From Mathijs de Wit – Newion Investments (@mathijsdewit)

One of the things VCs are confronted with a lot are entrepreneurs with overly optimistic expectations of their growth. Resulting in non-optimised relatively large investments in building an organisation and hiring people. While most of these companies have proof of their product, may have proof of the go-to market and some proof of their business model, the business case to invest large amounts and becoming less lean does not work out due to factors the entrepreneur and company can hardly influence. Making it a wrong way of investing in many cases and creates a situation in which the chances of misaligned investors and entrepreneurs are very high. Lean investing is a way of investing to mitigate many of these risks and create a largely aligned situation for every stake and shareholder involved.
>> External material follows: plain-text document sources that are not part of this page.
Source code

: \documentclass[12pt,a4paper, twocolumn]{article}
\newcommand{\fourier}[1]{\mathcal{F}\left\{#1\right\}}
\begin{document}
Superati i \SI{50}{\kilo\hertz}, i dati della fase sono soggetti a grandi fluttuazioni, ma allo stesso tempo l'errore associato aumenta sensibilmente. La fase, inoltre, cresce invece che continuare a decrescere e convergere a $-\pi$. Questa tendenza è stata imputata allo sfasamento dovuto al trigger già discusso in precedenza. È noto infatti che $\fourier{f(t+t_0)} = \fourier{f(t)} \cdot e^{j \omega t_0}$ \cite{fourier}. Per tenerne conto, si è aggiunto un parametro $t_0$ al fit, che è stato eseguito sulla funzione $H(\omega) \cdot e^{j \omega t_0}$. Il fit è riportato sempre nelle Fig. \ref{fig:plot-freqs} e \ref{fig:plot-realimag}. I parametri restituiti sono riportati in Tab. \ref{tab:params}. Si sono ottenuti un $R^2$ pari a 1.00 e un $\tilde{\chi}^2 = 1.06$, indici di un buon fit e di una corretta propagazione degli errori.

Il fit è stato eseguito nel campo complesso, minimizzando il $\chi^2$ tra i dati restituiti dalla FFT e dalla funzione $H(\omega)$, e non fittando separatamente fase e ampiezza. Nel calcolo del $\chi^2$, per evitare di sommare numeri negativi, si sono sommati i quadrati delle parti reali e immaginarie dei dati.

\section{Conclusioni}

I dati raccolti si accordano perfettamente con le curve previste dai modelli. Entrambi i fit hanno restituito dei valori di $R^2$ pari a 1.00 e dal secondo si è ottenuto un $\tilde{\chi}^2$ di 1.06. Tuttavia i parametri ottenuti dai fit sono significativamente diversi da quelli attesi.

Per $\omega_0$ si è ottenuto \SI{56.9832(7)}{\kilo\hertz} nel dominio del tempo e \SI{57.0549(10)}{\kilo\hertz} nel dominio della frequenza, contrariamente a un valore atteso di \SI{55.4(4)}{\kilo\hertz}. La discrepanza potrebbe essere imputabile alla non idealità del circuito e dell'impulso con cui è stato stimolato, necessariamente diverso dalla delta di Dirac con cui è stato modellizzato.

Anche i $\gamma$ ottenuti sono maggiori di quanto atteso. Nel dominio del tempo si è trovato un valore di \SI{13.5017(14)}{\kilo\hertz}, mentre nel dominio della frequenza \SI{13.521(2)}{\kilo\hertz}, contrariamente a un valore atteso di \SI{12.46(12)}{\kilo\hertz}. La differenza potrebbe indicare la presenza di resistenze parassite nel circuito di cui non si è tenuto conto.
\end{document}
Let us elaborate on the separate topics and acquaint you with what I call lean VC investing. One of the drivers behind seeking VC investment for European software companies often-increasing international sales efforts to gain a stronger position in a certain domain. Often tackled by hiring foreign sales executives for the new regions, partner managers and marketing managers to be able to generate the necessary exposure needed. This asks for a relatively large investment, while proof of the business is often only present on the home turf of the company. The risk of growing the organisation in a less lean way is thus large that it only makes sense for business domains where any regional and culture influence practically does not exist. Unfortunately, most markets are very different restricting the ability to repeat marketing and sales approaches.

Lean investing is a pragmatic approach, where an organisation tries to invest in relatively small batches, and iterates in small steps to find new markets. This way an organisation only invests slightly too much in case where markets do not work out and optimises its investment for cases where they do. The main risk of this approach is that competing companies harvest a market. However, as most software markets have a multiyear lifetime the pros of lean investing way out the cons very often.

Next to neatly optimised investments, the approach creates far less misaligned situations. Heavy investments in non-proven businesses ask for penalties, when a certain growth does not happen. It does not matter in what form the penalties come, the result is that investors and entrepreneurs do not align. The entrepreneur seeks more investment, because it often still sees the opportunity. The investor might seek a higher stake, because its investments has not created the value the entrepreneur told it would. Lean investing creates a situation in which an entrepreneur receives a relatively small investment for a relatively low valuation. As the entrepreneur tests markets in small batches and does it successfully the reason for the investor to do any follow on investments, at higher valuations, increases. The entrepreneur and investor are fully aligned. When the entrepreneur is not successful, and the investments did not result in more value, the entrepreneur luckily still has enough stake to ask for more investment and the investor can do follow on investments at similar or lower valuations to let the entrepreneur keep testing new markets. The entrepreneur and investor are less aligned than in the former case, but far more aligned than in the non-lean invested case.

Note: Newion Investments is an early-stage B2B software focused VC. Lean VC investing is one of its investment beliefs.